Edition no. 738/2300
Accompanied by the original mint-condition publisher's box and plate stand
Working with seductive commercial materials (such as the high-chromium stainless steel of his unique large-scale Balloon Dogs, or his vinyl inflatables), Koons turns banal objects into icons of high art. Famous for creating large Balloon Dogs in Blue, Magenta, Red, Orange, and Yellow, Koons produces sculpture that seems to defy gravity and appear weightless. His “Orange Balloon Dog” sold at Christie’s in November 2013 for a record high of $58.4 million, becoming the most expensive work of art by a living artist ever sold at auction.

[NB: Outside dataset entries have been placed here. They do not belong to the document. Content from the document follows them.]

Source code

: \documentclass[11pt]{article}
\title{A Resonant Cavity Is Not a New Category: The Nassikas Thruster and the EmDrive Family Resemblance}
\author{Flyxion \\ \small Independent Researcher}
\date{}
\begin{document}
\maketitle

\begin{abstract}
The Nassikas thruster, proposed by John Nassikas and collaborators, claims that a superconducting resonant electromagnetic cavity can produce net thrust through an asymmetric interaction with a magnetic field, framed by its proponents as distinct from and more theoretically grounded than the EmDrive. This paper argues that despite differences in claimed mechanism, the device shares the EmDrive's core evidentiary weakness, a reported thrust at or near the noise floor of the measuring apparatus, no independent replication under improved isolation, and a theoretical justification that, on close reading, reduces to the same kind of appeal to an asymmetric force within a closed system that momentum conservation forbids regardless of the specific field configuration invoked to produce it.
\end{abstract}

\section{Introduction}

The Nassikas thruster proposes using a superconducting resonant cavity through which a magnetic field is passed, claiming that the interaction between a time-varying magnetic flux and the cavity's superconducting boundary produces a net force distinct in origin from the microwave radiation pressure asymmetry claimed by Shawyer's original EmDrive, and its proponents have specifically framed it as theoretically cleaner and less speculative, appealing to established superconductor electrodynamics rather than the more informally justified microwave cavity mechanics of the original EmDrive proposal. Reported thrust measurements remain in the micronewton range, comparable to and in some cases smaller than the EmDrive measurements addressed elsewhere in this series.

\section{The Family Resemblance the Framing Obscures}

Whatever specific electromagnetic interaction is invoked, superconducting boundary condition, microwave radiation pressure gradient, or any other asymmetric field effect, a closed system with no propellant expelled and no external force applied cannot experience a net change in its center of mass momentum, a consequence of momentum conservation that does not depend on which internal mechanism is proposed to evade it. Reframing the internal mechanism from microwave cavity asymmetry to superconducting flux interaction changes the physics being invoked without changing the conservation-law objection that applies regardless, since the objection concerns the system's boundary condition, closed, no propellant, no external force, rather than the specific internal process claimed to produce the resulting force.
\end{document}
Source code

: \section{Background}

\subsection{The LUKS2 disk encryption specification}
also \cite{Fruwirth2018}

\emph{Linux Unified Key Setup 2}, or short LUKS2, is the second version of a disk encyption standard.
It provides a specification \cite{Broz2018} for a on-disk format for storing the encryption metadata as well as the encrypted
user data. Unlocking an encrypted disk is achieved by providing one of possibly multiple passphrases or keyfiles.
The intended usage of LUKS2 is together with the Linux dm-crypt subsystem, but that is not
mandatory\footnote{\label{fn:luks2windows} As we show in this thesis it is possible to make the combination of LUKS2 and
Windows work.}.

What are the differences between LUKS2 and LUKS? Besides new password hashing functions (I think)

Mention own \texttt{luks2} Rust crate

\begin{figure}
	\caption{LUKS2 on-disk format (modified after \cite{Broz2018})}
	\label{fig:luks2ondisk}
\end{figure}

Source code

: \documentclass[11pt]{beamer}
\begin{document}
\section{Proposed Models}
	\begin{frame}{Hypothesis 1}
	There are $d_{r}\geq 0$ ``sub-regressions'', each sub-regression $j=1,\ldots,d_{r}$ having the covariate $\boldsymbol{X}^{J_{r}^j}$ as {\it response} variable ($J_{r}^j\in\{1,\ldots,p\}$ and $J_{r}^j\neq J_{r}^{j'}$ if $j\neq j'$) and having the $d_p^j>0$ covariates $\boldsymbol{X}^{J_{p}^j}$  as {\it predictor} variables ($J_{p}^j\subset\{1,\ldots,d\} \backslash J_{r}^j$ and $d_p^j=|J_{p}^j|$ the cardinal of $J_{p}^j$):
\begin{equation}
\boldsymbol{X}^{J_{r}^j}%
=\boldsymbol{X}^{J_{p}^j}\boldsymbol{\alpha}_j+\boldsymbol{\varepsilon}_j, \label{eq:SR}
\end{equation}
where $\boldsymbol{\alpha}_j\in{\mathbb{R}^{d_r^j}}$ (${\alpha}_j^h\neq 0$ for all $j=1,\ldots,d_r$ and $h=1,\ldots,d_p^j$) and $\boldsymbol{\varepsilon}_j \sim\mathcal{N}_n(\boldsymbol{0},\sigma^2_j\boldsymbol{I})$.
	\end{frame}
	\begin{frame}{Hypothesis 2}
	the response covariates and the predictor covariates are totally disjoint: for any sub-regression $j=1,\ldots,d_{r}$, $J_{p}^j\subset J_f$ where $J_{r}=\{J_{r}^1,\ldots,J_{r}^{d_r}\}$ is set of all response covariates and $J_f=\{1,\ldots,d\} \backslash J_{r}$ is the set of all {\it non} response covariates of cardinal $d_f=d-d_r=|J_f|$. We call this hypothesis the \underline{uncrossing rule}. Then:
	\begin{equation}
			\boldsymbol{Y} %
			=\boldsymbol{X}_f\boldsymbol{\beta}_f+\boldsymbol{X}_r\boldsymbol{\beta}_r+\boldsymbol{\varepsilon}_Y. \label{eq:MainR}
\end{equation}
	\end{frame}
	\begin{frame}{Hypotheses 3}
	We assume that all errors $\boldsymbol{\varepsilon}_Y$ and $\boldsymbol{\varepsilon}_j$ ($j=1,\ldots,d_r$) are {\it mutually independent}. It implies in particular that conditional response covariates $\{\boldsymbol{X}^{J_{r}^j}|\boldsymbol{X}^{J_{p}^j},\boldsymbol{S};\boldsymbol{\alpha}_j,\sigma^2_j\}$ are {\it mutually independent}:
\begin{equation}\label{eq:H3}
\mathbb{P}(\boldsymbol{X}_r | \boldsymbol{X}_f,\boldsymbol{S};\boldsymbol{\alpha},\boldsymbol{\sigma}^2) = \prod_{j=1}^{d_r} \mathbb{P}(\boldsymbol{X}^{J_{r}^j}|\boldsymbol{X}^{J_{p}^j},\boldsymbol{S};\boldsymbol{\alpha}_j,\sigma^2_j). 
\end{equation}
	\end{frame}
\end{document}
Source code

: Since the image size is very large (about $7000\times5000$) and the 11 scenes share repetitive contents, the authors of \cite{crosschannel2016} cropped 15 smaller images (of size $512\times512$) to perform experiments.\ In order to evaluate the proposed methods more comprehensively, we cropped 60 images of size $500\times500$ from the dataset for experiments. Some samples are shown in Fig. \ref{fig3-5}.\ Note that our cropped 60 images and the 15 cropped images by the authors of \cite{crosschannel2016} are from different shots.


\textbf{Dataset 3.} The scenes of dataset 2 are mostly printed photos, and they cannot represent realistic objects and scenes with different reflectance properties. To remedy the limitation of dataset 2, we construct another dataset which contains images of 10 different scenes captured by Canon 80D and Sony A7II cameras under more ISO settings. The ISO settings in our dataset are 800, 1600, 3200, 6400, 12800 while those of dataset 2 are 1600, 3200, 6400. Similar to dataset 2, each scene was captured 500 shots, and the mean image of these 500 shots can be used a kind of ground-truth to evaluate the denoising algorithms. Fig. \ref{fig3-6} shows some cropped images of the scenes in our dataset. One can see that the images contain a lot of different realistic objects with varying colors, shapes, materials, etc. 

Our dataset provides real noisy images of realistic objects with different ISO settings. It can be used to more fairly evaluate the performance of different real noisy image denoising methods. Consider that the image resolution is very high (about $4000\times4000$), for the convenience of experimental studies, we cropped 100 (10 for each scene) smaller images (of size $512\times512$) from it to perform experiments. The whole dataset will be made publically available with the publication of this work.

In 1995, Balloon Dog (Red) became the first of Jeff Koons’ iconic Balloon Dogs to be produced as a small-scale work, commercially viable in a way that his monumental works could have been. Now ubiquitous in pop culture, Koons’ Balloon Dogs have become no less than famous, each iteration serving as a tongue-in-cheek signifier of artistic fame and monetary success. Koons first began to create large-scale Balloon Dogs as part of his “Celebration” series, for which he borrowed imagery from the quintessential American childhood—in this case, the work of a birthday party clown—with the aim of recreating rare moments of innocence and fun. Balloon Dog (Red) was editioned beginning in 1995; blue versions were editioned beginning in 2002, while yellow and magenta editions, significantly smaller in size, were not in production until 2015 and 2016, respectively. The red and blue iterations were published by the Museum of Contemporary Art, Los Angeles, while magenta and yellow were published by the porcelain manufacturer Bernardaud in Limoges, France. The edition is comprised of 2300 plus 50 Artist Proofs. As part of the earliest edition, this Balloon Dog (Red) is among the most desirable examples of Koons’ attainable works. As the artist notes:
“Balloon Dog is a very optimistic piece, it’s a balloon that a clown would have maybe twist for you at a birthday party. But at the same time there’s the profoundness of an archaic sculpture. The piece has an interior life while the reflective exterior surface affirms the viewer through their reflection. The porcelain only accentuates the sexuality of the piece. For Balloon Dog (Yellow), it’s been a pleasure working with Bernardaud, who proudly work with only the finest materials, innovative processes, and artisan talent. Their experience in porcelain dates back 150 years. Since the creation of Balloon Dog (Red) and Balloon Dog (Blue), The Museum of Contemporary Art, Los Angeles, has been involved in the distribution of the editions so I’m pleased to partner with MOCA to be supportive of their endeavors.”